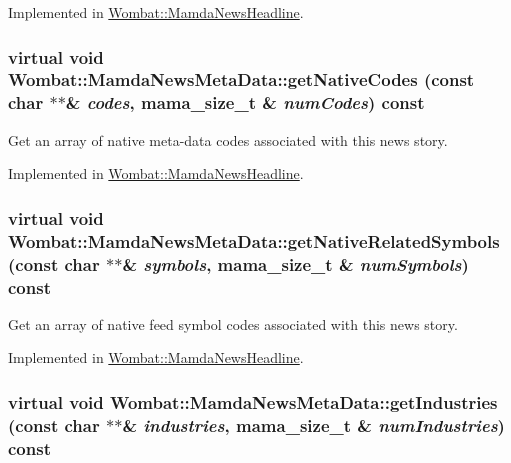 Implemented in \hyperlink{classWombat_1_1MamdaNewsHeadline_9142e41e5db9786622ffcd517b68d3b9}{Wombat::Mamda\-News\-Headline}.\hypertarget{classWombat_1_1MamdaNewsMetaData_2eee46712fbf04831baf811695678aeb}{
\subsubsection[getNativeCodes]{\setlength{\rightskip}{0pt plus 5cm}virtual void Wombat::Mamda\-News\-Meta\-Data::get\-Native\-Codes (const char $\ast$$\ast$\& {\em codes}, mama\_\-size\_\-t \& {\em num\-Codes}) const}}
\label{classWombat_1_1MamdaNewsMetaData_2eee46712fbf04831baf811695678aeb}


Get an array of native meta-data codes associated with this news story. 



Implemented in \hyperlink{classWombat_1_1MamdaNewsHeadline_49a407e757b36783514598581d4ce941}{Wombat::Mamda\-News\-Headline}.\hypertarget{classWombat_1_1MamdaNewsMetaData_64e79bec2fd98b5669ea62bb9c51fec2}{
\subsubsection[getNativeRelatedSymbols]{\setlength{\rightskip}{0pt plus 5cm}virtual void Wombat::Mamda\-News\-Meta\-Data::get\-Native\-Related\-Symbols (const char $\ast$$\ast$\& {\em symbols}, mama\_\-size\_\-t \& {\em num\-Symbols}) const}}
\label{classWombat_1_1MamdaNewsMetaData_64e79bec2fd98b5669ea62bb9c51fec2}


Get an array of native feed symbol codes associated with this news story. 



Implemented in \hyperlink{classWombat_1_1MamdaNewsHeadline_35caf4a0f9aa24db2903ae45042200c1}{Wombat::Mamda\-News\-Headline}.\hypertarget{classWombat_1_1MamdaNewsMetaData_dd73f4b456cf4c7720d3ba86e4d71a4c}{
\subsubsection[getIndustries]{\setlength{\rightskip}{0pt plus 5cm}virtual void Wombat::Mamda\-News\-Meta\-Data::get\-Industries (const char $\ast$$\ast$\& {\em industries}, mama\_\-size\_\-t \& {\em num\-Industries}) const}}
\label{classWombat_1_1MamdaNewsMetaData_dd73f4b456cf4c7720d3ba86e4d71a4c}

----------

◆ Task prompt:
Print, exactly as written, the lines above from the first one to the one containing "void Wombat::Mamda\-News\-Meta\-Data::get\-Industries (const". Leave out pictures.

◆ Task result:
 Implemented in \hyperlink{classWombat_1_1MamdaNewsHeadline_9142e41e5db9786622ffcd517b68d3b9}{Wombat::Mamda\-News\-Headline}.\hypertarget{classWombat_1_1MamdaNewsMetaData_2eee46712fbf04831baf811695678aeb}{
\subsubsection[getNativeCodes]{\setlength{\rightskip}{0pt plus 5cm}virtual void Wombat::Mamda\-News\-Meta\-Data::get\-Native\-Codes (const char $\ast$$\ast$\& {\em codes}, mama\_\-size\_\-t \& {\em num\-Codes}) const}}
\label{classWombat_1_1MamdaNewsMetaData_2eee46712fbf04831baf811695678aeb}


Get an array of native meta-data codes associated with this news story. 



Implemented in \hyperlink{classWombat_1_1MamdaNewsHeadline_49a407e757b36783514598581d4ce941}{Wombat::Mamda\-News\-Headline}.\hypertarget{classWombat_1_1MamdaNewsMetaData_64e79bec2fd98b5669ea62bb9c51fec2}{
\subsubsection[getNativeRelatedSymbols]{\setlength{\rightskip}{0pt plus 5cm}virtual void Wombat::Mamda\-News\-Meta\-Data::get\-Native\-Related\-Symbols (const char $\ast$$\ast$\& {\em symbols}, mama\_\-size\_\-t \& {\em num\-Symbols}) const}}
\label{classWombat_1_1MamdaNewsMetaData_64e79bec2fd98b5669ea62bb9c51fec2}


Get an array of native feed symbol codes associated with this news story. 



Implemented in \hyperlink{classWombat_1_1MamdaNewsHeadline_35caf4a0f9aa24db2903ae45042200c1}{Wombat::Mamda\-News\-Headline}.\hypertarget{classWombat_1_1MamdaNewsMetaData_dd73f4b456cf4c7720d3ba86e4d71a4c}{
\subsubsection[getIndustries]{\setlength{\rightskip}{0pt plus 5cm}virtual void Wombat::Mamda\-News\-Meta\-Data::get\-Industries (const char $\ast$$\ast$\& {\em industries}, mama\_\-size\_\-t \& {\em num\-Industries}) const}}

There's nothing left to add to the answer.